* _BRIEF_: What you return should match the data word for word, minus the images.

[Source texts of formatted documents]
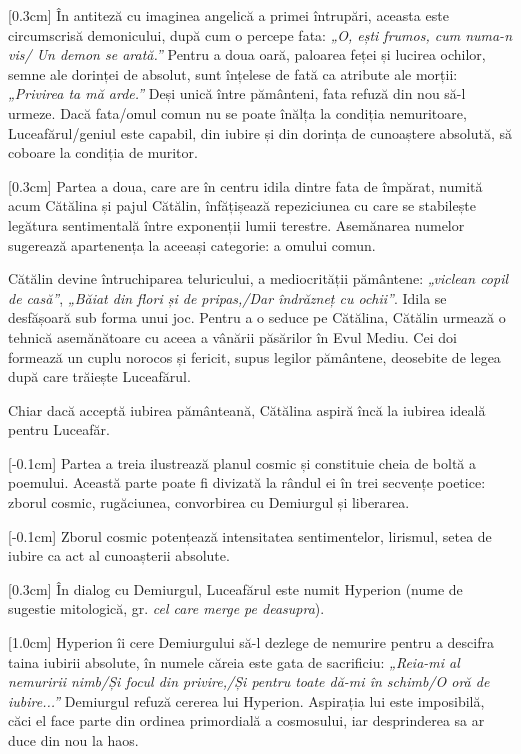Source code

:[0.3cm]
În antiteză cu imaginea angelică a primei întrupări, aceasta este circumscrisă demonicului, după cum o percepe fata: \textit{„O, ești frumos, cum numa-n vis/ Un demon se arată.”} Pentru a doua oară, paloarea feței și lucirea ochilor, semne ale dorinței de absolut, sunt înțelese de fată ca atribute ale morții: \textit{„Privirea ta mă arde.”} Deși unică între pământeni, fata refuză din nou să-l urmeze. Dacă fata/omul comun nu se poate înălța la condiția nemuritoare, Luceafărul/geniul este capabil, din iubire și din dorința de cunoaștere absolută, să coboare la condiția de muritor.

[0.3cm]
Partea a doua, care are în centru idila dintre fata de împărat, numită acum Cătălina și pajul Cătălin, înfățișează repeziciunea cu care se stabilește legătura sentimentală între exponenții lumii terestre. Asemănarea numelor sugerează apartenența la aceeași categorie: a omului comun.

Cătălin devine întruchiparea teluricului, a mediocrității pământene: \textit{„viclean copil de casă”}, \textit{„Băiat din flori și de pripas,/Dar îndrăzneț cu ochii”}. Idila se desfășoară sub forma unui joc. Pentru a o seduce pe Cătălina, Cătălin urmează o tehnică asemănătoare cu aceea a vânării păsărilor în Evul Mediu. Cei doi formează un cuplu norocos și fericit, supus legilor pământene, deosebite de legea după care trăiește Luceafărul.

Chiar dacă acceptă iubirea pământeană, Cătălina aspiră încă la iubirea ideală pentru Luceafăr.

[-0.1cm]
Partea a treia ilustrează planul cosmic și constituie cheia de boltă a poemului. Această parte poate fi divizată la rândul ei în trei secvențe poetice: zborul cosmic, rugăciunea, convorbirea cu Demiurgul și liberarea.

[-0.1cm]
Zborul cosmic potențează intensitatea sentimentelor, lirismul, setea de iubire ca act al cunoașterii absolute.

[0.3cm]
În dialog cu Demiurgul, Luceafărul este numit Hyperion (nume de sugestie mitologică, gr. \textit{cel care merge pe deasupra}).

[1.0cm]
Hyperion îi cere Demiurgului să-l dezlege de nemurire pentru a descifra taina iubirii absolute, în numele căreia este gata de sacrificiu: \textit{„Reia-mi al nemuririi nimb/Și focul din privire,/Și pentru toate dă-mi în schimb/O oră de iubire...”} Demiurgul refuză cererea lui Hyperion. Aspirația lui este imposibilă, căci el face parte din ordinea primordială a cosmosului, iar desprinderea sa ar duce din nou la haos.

* _TASK RESPONSE_:
Source code

:[0.3cm]
În antiteză cu imaginea angelică a primei întrupări, aceasta este circumscrisă demonicului, după cum o percepe fata: \textit{„O, ești frumos, cum numa-n vis/ Un demon se arată.”} Pentru a doua oară, paloarea feței și lucirea ochilor, semne ale dorinței de absolut, sunt înțelese de fată ca atribute ale morții: \textit{„Privirea ta mă arde.”} Deși unică între pământeni, fata refuză din nou să-l urmeze. Dacă fata/omul comun nu se poate înălța la condiția nemuritoare, Luceafărul/geniul este capabil, din iubire și din dorința de cunoaștere absolută, să coboare la condiția de muritor.

[0.3cm]
Partea a doua, care are în centru idila dintre fata de împărat, numită acum Cătălina și pajul Cătălin, înfățișează repeziciunea cu care se stabilește legătura sentimentală între exponenții lumii terestre. Asemănarea numelor sugerează apartenența la aceeași categorie: a omului comun.

Cătălin devine întruchiparea teluricului, a mediocrității pământene: \textit{„viclean copil de casă”}, \textit{„Băiat din flori și de pripas,/Dar îndrăzneț cu ochii”}. Idila se desfășoară sub forma unui joc. Pentru a o seduce pe Cătălina, Cătălin urmează o tehnică asemănătoare cu aceea a vânării păsărilor în Evul Mediu. Cei doi formează un cuplu norocos și fericit, supus legilor pământene, deosebite de legea după care trăiește Luceafărul.

Chiar dacă acceptă iubirea pământeană, Cătălina aspiră încă la iubirea ideală pentru Luceafăr.

[-0.1cm]
Partea a treia ilustrează planul cosmic și constituie cheia de boltă a poemului. Această parte poate fi divizată la rândul ei în trei secvențe poetice: zborul cosmic, rugăciunea, convorbirea cu Demiurgul și liberarea.

[-0.1cm]
Zborul cosmic potențează intensitatea sentimentelor, lirismul, setea de iubire ca act al cunoașterii absolute.

[0.3cm]
În dialog cu Demiurgul, Luceafărul este numit Hyperion (nume de sugestie mitologică, gr. \textit{cel care merge pe deasupra}).

[1.0cm]
Hyperion îi cere Demiurgului să-l dezlege de nemurire pentru a descifra taina iubirii absolute, în numele căreia este gata de sacrificiu: \textit{„Reia-mi al nemuririi nimb/Și focul din privire,/Și pentru toate dă-mi în schimb/O oră de iubire...”} Demiurgul refuză cererea lui Hyperion. Aspirația lui este imposibilă, căci el face parte din ordinea primordială a cosmosului, iar desprinderea sa ar duce din nou la haos.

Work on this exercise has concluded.